Importance de l’information géographique
Le développement de l’informatique et ses corollaires sur les méthodes et techniques de production cartographique, nous amène à parler plus d’information géographique que de la carte. En effet, l’information géographique est la forme la plus élaborée de la carte. Cet outil, parce que lié à la géographie qui est souvent vue par les décideurs comme un sujet de connaissance encyclopédique, n’est pas considéré, à tord, comme un outil d’analyse des interactions spatiales. Les africains, en général, et les ivoiriens, en particulier, n’ont pas une culture de l’information géographique. Pour preuve, au moment où le réflexe du touriste occidental est d’acquérir une carte dès son arrivée dans un nouvel endroit afin d’avoir une vision synthétique de son environnement et s’orienter de façon autonome, notre culture de l’oralité nous conduit instinctivement au renseignement auprès de tierces personnes. Or, la carte, en tant que la toile de fond de l’information géographique, a été suscitée par l’homme pour avoir une vision globale et précise des éléments essentiels qui constituent son environnement.
Le secteur de la cartographie a longtemps été un domaine réservé à la stratégie militaire. C’est donc à juste titre que les premières cartes scientifiques étaient appelées cartes d’état major. A ce jour, dans beaucoup de pays, notamment les pays latino-américains, les structures de cartographie sont des structures militaires. En France, la production cartographique a été également longtemps du domaine militaire. Et, ce n’est qu’en 1940, durant la deuxième guerre mondiale, que, par stratégie, le service géographique de l’armée a été remplacé par une structure civile afin d’éviter le sort subi par toutes les structures militaires à cette époque.
Ici, en Côte d’Ivoire, le rôle primordial de la cartographie dans la défense du territoire a été relevé au cours de la «Journée Sécurité Nationale», organisée par le gouvernement, le 16 mai 2001 à Abidjan sur les «Enjeux et priorités de la sécurité nationale». En effet, au cours de cette journée, pour assurer la sécurité des populations et mieux lutter contre la fraude économique dans les zones frontalières ivoiriennes, il avait été notamment recommandé aux autorités gouvernementales compétentes « … l’élaboration de documents cartographiques qui permettront plus rapidement de faire l’état des lieux des zones frontalières… et d’envisager les dispositifs de surveillance appropriés… »

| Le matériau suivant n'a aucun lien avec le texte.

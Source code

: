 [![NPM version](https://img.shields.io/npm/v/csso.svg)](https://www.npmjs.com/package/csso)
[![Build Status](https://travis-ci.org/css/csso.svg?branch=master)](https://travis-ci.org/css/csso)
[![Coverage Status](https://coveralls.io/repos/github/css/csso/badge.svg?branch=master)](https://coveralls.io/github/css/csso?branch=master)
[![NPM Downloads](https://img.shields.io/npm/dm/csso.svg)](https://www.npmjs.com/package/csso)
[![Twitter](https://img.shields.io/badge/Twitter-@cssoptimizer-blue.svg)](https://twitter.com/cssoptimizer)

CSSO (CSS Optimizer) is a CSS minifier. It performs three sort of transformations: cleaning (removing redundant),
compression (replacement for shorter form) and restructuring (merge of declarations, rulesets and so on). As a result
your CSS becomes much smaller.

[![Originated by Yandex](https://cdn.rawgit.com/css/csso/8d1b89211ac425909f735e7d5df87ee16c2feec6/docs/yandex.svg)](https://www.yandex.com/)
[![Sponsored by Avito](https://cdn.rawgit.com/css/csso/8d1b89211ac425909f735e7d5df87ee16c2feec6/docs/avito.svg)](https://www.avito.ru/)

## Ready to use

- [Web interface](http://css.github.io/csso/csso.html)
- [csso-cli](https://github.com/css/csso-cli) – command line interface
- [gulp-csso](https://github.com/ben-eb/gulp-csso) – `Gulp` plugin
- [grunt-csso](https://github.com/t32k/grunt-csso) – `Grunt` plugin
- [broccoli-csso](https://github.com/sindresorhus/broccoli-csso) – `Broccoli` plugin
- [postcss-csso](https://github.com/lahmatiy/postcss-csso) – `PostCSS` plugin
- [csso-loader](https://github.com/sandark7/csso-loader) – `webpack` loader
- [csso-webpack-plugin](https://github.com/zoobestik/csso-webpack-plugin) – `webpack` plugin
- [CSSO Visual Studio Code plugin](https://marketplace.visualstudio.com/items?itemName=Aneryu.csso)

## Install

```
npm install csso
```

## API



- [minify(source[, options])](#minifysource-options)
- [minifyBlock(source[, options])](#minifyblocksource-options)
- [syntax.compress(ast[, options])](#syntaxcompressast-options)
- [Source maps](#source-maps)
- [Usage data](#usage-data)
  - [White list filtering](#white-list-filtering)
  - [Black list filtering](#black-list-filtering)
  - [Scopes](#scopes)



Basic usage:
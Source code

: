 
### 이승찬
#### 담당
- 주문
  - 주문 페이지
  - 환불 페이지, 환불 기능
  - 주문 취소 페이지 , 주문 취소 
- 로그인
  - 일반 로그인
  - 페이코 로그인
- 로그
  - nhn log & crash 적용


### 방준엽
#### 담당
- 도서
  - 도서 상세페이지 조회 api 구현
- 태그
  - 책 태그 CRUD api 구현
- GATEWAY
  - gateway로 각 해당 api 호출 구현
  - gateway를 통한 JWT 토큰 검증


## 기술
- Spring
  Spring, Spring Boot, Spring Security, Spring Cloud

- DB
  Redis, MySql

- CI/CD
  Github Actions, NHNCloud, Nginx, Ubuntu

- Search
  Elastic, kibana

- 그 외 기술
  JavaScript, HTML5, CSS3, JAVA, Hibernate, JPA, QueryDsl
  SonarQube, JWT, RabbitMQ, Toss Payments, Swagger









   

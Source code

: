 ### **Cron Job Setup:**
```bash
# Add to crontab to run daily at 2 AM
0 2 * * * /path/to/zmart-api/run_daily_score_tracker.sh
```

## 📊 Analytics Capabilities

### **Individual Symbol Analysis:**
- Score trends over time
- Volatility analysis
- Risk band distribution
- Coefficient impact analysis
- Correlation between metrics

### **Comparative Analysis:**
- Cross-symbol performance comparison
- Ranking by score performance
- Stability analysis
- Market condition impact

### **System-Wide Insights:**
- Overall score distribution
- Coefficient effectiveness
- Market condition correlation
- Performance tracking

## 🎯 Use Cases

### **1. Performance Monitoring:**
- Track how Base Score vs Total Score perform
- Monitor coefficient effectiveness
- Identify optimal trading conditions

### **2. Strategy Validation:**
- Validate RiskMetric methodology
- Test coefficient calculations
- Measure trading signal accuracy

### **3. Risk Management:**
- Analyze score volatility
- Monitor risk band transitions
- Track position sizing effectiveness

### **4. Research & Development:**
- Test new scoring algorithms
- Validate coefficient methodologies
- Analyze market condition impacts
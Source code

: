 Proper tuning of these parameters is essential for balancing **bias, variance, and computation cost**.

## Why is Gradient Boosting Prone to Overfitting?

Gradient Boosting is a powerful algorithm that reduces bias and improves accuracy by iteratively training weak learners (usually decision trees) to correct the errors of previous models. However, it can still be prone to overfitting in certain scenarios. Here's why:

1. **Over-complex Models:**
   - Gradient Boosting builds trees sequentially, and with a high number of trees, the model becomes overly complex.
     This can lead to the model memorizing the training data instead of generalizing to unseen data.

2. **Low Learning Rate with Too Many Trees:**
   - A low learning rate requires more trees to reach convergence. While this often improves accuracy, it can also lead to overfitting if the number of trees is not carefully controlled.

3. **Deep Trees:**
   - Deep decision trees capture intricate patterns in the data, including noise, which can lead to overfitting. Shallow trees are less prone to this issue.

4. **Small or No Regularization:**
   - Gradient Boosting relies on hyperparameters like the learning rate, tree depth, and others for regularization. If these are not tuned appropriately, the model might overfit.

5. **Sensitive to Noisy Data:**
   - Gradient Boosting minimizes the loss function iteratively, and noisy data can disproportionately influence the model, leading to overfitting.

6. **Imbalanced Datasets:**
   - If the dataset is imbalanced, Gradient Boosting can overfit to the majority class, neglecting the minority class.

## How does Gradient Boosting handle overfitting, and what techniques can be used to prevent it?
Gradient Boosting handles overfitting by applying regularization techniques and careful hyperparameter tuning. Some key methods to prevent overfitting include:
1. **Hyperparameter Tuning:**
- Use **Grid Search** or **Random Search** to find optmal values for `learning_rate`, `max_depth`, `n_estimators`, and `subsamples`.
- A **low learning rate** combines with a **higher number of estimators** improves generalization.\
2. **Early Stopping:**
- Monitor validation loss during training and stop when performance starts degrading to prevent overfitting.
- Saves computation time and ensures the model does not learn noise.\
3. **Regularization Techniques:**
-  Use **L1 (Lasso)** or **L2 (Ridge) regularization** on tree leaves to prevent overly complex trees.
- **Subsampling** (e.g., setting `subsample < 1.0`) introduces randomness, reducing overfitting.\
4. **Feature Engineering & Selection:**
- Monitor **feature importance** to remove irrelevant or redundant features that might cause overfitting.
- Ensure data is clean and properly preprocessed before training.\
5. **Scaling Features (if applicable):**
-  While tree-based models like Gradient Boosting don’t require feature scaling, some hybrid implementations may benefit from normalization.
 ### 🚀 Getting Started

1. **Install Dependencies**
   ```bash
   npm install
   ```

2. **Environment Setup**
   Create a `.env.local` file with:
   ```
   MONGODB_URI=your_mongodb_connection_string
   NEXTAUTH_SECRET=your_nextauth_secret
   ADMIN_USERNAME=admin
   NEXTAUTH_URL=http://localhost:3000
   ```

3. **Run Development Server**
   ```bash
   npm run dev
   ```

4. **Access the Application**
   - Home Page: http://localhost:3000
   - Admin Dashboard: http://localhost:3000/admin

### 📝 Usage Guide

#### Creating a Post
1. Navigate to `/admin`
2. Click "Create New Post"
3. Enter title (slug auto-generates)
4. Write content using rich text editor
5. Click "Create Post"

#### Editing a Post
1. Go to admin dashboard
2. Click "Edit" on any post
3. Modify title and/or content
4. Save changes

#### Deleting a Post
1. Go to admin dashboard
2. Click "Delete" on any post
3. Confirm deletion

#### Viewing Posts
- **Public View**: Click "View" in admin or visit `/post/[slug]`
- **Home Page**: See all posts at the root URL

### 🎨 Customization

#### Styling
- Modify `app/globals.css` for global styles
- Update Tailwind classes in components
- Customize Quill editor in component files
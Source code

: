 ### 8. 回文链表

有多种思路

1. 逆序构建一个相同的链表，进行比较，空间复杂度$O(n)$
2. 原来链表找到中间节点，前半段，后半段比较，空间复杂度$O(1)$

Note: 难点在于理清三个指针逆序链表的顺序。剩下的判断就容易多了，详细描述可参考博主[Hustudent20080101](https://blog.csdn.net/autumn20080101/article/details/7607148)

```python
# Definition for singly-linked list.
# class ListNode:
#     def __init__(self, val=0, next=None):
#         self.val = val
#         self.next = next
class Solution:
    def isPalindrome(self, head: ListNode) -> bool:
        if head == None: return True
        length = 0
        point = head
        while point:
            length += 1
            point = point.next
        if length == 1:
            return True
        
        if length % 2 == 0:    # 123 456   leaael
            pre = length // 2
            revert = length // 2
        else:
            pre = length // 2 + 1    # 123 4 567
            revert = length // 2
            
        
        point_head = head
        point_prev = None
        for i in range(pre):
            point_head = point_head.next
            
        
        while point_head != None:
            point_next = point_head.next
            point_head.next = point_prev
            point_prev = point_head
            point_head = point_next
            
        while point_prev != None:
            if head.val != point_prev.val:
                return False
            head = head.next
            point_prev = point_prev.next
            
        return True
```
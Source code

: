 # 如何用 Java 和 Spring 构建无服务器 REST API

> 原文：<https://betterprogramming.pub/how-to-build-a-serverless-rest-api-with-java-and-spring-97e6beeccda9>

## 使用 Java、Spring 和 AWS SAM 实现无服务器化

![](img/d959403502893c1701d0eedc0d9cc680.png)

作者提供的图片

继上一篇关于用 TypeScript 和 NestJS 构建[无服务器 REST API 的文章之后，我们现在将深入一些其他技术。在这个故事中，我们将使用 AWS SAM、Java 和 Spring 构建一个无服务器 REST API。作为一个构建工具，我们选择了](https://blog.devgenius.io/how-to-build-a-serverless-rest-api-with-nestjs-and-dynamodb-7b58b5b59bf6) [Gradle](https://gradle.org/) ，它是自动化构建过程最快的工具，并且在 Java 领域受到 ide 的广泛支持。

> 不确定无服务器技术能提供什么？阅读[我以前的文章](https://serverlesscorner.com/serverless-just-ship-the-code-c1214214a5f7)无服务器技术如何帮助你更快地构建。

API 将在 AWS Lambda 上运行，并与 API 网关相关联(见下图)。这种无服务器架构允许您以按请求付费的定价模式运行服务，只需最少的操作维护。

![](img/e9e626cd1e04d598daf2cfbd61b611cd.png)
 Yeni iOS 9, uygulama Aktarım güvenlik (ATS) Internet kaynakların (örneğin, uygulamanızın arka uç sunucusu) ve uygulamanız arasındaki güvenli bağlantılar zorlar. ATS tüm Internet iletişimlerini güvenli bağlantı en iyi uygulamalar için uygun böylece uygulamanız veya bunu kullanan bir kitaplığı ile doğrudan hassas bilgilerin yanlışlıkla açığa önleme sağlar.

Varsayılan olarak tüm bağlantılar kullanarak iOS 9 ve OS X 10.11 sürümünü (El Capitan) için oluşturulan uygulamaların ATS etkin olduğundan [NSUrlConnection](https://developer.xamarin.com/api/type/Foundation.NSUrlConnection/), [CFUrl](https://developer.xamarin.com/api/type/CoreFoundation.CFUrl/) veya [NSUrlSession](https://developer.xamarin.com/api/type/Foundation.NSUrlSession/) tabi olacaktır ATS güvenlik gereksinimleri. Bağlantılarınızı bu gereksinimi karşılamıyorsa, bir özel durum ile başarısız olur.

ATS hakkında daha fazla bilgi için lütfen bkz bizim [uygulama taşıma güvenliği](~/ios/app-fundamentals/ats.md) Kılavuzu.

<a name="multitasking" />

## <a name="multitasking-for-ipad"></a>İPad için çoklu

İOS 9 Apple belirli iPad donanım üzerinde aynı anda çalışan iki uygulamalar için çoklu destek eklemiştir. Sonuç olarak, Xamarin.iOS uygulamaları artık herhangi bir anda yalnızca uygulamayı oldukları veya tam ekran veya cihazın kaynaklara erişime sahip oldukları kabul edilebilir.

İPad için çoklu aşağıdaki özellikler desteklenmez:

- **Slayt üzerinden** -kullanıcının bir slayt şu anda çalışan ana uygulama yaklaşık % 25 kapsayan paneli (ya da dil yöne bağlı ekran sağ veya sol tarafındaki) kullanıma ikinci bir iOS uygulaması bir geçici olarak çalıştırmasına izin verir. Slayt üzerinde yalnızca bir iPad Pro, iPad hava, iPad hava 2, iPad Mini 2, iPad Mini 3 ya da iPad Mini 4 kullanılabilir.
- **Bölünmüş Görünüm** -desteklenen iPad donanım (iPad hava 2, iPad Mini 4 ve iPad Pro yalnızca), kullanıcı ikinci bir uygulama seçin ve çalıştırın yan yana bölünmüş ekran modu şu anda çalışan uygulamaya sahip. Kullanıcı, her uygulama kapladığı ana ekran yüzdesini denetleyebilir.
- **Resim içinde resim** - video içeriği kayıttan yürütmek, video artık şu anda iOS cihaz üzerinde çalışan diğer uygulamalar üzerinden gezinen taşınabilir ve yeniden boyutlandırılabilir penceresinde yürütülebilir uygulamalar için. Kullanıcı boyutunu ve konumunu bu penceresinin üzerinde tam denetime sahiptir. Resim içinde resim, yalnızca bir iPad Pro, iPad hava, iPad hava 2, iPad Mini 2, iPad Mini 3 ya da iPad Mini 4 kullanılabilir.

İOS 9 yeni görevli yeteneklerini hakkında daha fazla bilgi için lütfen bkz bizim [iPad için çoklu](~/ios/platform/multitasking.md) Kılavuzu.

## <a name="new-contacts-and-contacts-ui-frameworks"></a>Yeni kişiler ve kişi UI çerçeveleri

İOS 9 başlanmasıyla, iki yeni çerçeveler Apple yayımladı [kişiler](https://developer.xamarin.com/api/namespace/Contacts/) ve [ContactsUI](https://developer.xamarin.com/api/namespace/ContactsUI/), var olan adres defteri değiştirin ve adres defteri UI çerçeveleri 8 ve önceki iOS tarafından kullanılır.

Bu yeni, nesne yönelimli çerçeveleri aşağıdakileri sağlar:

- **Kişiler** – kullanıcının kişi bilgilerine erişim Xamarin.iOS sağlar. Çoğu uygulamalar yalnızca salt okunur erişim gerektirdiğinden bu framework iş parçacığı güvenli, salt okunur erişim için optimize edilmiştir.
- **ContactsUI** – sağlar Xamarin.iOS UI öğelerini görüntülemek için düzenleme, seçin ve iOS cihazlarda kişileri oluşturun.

Dans la société moderne, la connaissance du territoire, de son occupation, des hommes qui y vivent et la maîtrise des paramètres de son développement, sont devenues essentielles. En effet, la carte fait apparaître de nouveaux besoins par la connaissance du milieu dès l’instant où une portion de territoire est cartographiée. De ce fait, géographes, géologues, pédologues, agronomes, forestiers, hydrauliciens, urbanistes, économistes, etc., en fait tous ceux qui œuvrent à modifier l’aspect politique, économique, social et culturel d’un Etat, y trouvent des données nécessaires pour agir : analyser, décider, exécuter.
C’est donc pourquoi l’Association Française pour l’Information Géographique (AFIGEO) souligne que «les technologies de l’information géographique constituent de formidables outils de connaissance et de gestion. Elles sont porteuses de développement pour les territoires et les structures qui les administrent ou qui s’y développent. La localisation des phénomènes étant cruciale dans la plupart des activités humaines, les outils de l’information géographique améliorent la qualité des services de domaines très diverses : santé, aménagement du territoire, gestion des risques, logistique, transport, gestion de flotte, sécurité routière, suivi environnemental, agriculture, urbanisme, …».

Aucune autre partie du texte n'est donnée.